BEGIN Information shown

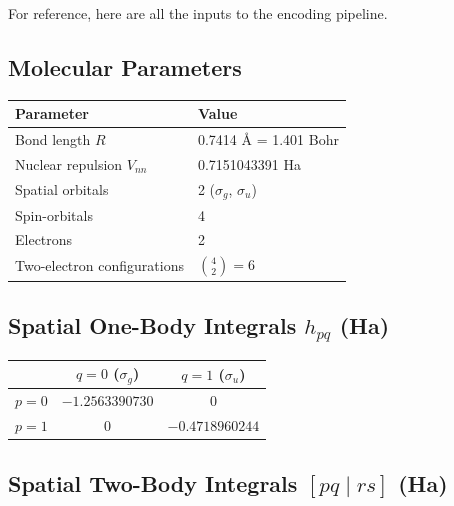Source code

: \documentclass[
  11pt,
  oneside]{book}
\begin{document}
For reference, here are all the inputs to the encoding pipeline.

\subsection{Molecular Parameters}\label{molecular-parameters}

\begin{longtable}[]{@{}ll@{}}
\toprule\noalign{}
Parameter & Value \\
\midrule\noalign{}
\endhead
\bottomrule\noalign{}
\endlastfoot
Bond length \(R\) & 0.7414 Å = 1.401 Bohr \\
Nuclear repulsion \(V_{nn}\) & 0.7151043391 Ha \\
Spatial orbitals & 2 (\(\sigma_g\), \(\sigma_u\)) \\
Spin-orbitals & 4 \\
Electrons & 2 \\
Two-electron configurations & \(\binom{4}{2} = 6\) \\
\end{longtable}

\subsection{\texorpdfstring{Spatial One-Body Integrals \(h_{pq}\)
(Ha)}{Spatial One-Body Integrals h\_\{pq\} (Ha)}}\label{spatial-one-body-integrals-h_pq-ha}

\begin{longtable}[]{@{}ccc@{}}
\toprule\noalign{}
& \(q = 0\) (\(\sigma_g\)) & \(q = 1\) (\(\sigma_u\)) \\
\midrule\noalign{}
\endhead
\bottomrule\noalign{}
\endlastfoot
\(p = 0\) & \(-1.2563390730\) & \(0\) \\
\(p = 1\) & \(0\) & \(-0.4718960244\) \\
\end{longtable}

\subsection{\texorpdfstring{Spatial Two-Body Integrals \([pq \mid rs]\)
(Ha)}{Spatial Two-Body Integrals {[}pq \textbackslash mid rs{]} (Ha)}}\label{spatial-two-body-integrals-pq-mid-rs-ha}
\end{document}
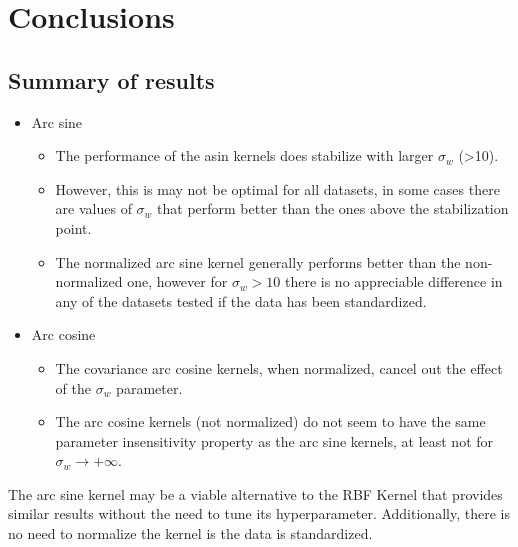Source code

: \chapter{Conclusions}
\label{sec:conclusions}

\section{Summary of results}


\begin{itemize}
    \item Arc sine \begin{itemize}
              \item The performance of the asin kernels does stabilize with larger
                    $\sigma_w$ (>10).
              \item However, this is may not be optimal for all datasets, in some cases
                    there are values of $\sigma_w$ that perform better than the ones
                    above the stabilization point.
              \item The normalized arc sine kernel generally performs better than the
                    non-normalized one, however for $\sigma_w > 10$ there is no
                    appreciable difference in any of the datasets tested if the
                    data has been standardized.
          \end{itemize}
    \item Arc cosine \begin{itemize}
              \item The covariance arc cosine kernels, when normalized, cancel out the effect
                    of the $\sigma_w$ parameter.
              \item The arc cosine kernels (not normalized) do not seem to have the same parameter
                    insensitivity property as the arc sine kernels, at least not for
                    $\sigma_w \to +\infty$.
          \end{itemize}
\end{itemize}

The arc sine kernel may be a viable alternative to the RBF Kernel that provides
similar results without the need to tune its hyperparameter. Additionally, there
is no need to normalize the kernel is the data is standardized.

%
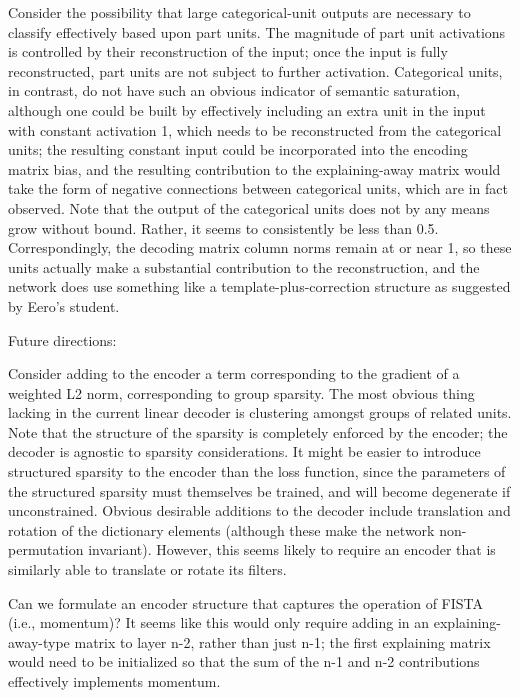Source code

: Consider the possibility that large categorical-unit outputs are necessary to classify effectively based upon part units.  The magnitude of part unit activations is controlled by their reconstruction of the input; once the input is fully reconstructed, part units are not subject to further activation.  Categorical units, in contrast, do not have such an obvious indicator of semantic saturation, although one could be built by effectively including an extra unit in the input with constant activation 1, which needs to be reconstructed from the categorical units; the resulting constant input could be incorporated into the encoding matrix bias, and the resulting contribution to the explaining-away matrix would take the form of negative connections between categorical units, which are in fact observed.  Note that the output of the categorical units does not by any means grow without bound.  Rather, it seems to consistently be less than 0.5.  Correspondingly, the decoding matrix column norms remain at or near 1, so these units actually make a substantial contribution to the reconstruction, and the network does use something like a template-plus-correction structure as suggested by Eero's student.  








Future directions:

Consider adding to the encoder a term corresponding to the gradient of a weighted L2 norm, corresponding to group sparsity.  The most obvious thing lacking in the current linear decoder is clustering amongst groups of related units.  Note that the structure of the sparsity is completely enforced by the encoder; the decoder is agnostic to sparsity considerations.  It might be easier to introduce structured sparsity to the encoder than the loss function, since the parameters of the structured sparsity must themselves be trained, and will become degenerate if unconstrained.
Obvious desirable additions to the decoder include translation and rotation of the dictionary elements (although these make the network non-permutation invariant).  However, this seems likely to require an encoder that is similarly able to translate or rotate its filters.

Can we formulate an encoder structure that captures the operation of FISTA (i.e., momentum)?  It seems like this would only require adding in an explaining-away-type matrix to layer n-2, rather than just n-1; the first explaining matrix would need to be initialized so that the sum of the n-1 and n-2 contributions effectively implements momentum.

END Information shown

Output everything in the material exactly. Pictures stay out of it.

Source code

: \documentclass[
  11pt,
  oneside]{book}
\begin{document}
For reference, here are all the inputs to the encoding pipeline.

\subsection{Molecular Parameters}\label{molecular-parameters}

\begin{longtable}[]{@{}ll@{}}
\toprule\noalign{}
Parameter & Value \\
\midrule\noalign{}
\endhead
\bottomrule\noalign{}
\endlastfoot
Bond length \(R\) & 0.7414 Å = 1.401 Bohr \\
Nuclear repulsion \(V_{nn}\) & 0.7151043391 Ha \\
Spatial orbitals & 2 (\(\sigma_g\), \(\sigma_u\)) \\
Spin-orbitals & 4 \\
Electrons & 2 \\
Two-electron configurations & \(\binom{4}{2} = 6\) \\
\end{longtable}

\subsection{\texorpdfstring{Spatial One-Body Integrals \(h_{pq}\)
(Ha)}{Spatial One-Body Integrals h\_\{pq\} (Ha)}}\label{spatial-one-body-integrals-h_pq-ha}

\begin{longtable}[]{@{}ccc@{}}
\toprule\noalign{}
& \(q = 0\) (\(\sigma_g\)) & \(q = 1\) (\(\sigma_u\)) \\
\midrule\noalign{}
\endhead
\bottomrule\noalign{}
\endlastfoot
\(p = 0\) & \(-1.2563390730\) & \(0\) \\
\(p = 1\) & \(0\) & \(-0.4718960244\) \\
\end{longtable}

\subsection{\texorpdfstring{Spatial Two-Body Integrals \([pq \mid rs]\)
(Ha)}{Spatial Two-Body Integrals {[}pq \textbackslash mid rs{]} (Ha)}}\label{spatial-two-body-integrals-pq-mid-rs-ha}
\end{document}
Source code

: \chapter{Conclusions}
\label{sec:conclusions}

\section{Summary of results}


\begin{itemize}
    \item Arc sine \begin{itemize}
              \item The performance of the asin kernels does stabilize with larger
                    $\sigma_w$ (>10).
              \item However, this is may not be optimal for all datasets, in some cases
                    there are values of $\sigma_w$ that perform better than the ones
                    above the stabilization point.
              \item The normalized arc sine kernel generally performs better than the
                    non-normalized one, however for $\sigma_w > 10$ there is no
                    appreciable difference in any of the datasets tested if the
                    data has been standardized.
          \end{itemize}
    \item Arc cosine \begin{itemize}
              \item The covariance arc cosine kernels, when normalized, cancel out the effect
                    of the $\sigma_w$ parameter.
              \item The arc cosine kernels (not normalized) do not seem to have the same parameter
                    insensitivity property as the arc sine kernels, at least not for
                    $\sigma_w \to +\infty$.
          \end{itemize}
\end{itemize}

The arc sine kernel may be a viable alternative to the RBF Kernel that provides
similar results without the need to tune its hyperparameter. Additionally, there
is no need to normalize the kernel is the data is standardized.

%
Source code

: Consider the possibility that large categorical-unit outputs are necessary to classify effectively based upon part units.  The magnitude of part unit activations is controlled by their reconstruction of the input; once the input is fully reconstructed, part units are not subject to further activation.  Categorical units, in contrast, do not have such an obvious indicator of semantic saturation, although one could be built by effectively including an extra unit in the input with constant activation 1, which needs to be reconstructed from the categorical units; the resulting constant input could be incorporated into the encoding matrix bias, and the resulting contribution to the explaining-away matrix would take the form of negative connections between categorical units, which are in fact observed.  Note that the output of the categorical units does not by any means grow without bound.  Rather, it seems to consistently be less than 0.5.  Correspondingly, the decoding matrix column norms remain at or near 1, so these units actually make a substantial contribution to the reconstruction, and the network does use something like a template-plus-correction structure as suggested by Eero's student.  








Future directions:

Consider adding to the encoder a term corresponding to the gradient of a weighted L2 norm, corresponding to group sparsity.  The most obvious thing lacking in the current linear decoder is clustering amongst groups of related units.  Note that the structure of the sparsity is completely enforced by the encoder; the decoder is agnostic to sparsity considerations.  It might be easier to introduce structured sparsity to the encoder than the loss function, since the parameters of the structured sparsity must themselves be trained, and will become degenerate if unconstrained.
Obvious desirable additions to the decoder include translation and rotation of the dictionary elements (although these make the network non-permutation invariant).  However, this seems likely to require an encoder that is similarly able to translate or rotate its filters.

Can we formulate an encoder structure that captures the operation of FISTA (i.e., momentum)?  It seems like this would only require adding in an explaining-away-type matrix to layer n-2, rather than just n-1; the first explaining matrix would need to be initialized so that the sum of the n-1 and n-2 contributions effectively implements momentum.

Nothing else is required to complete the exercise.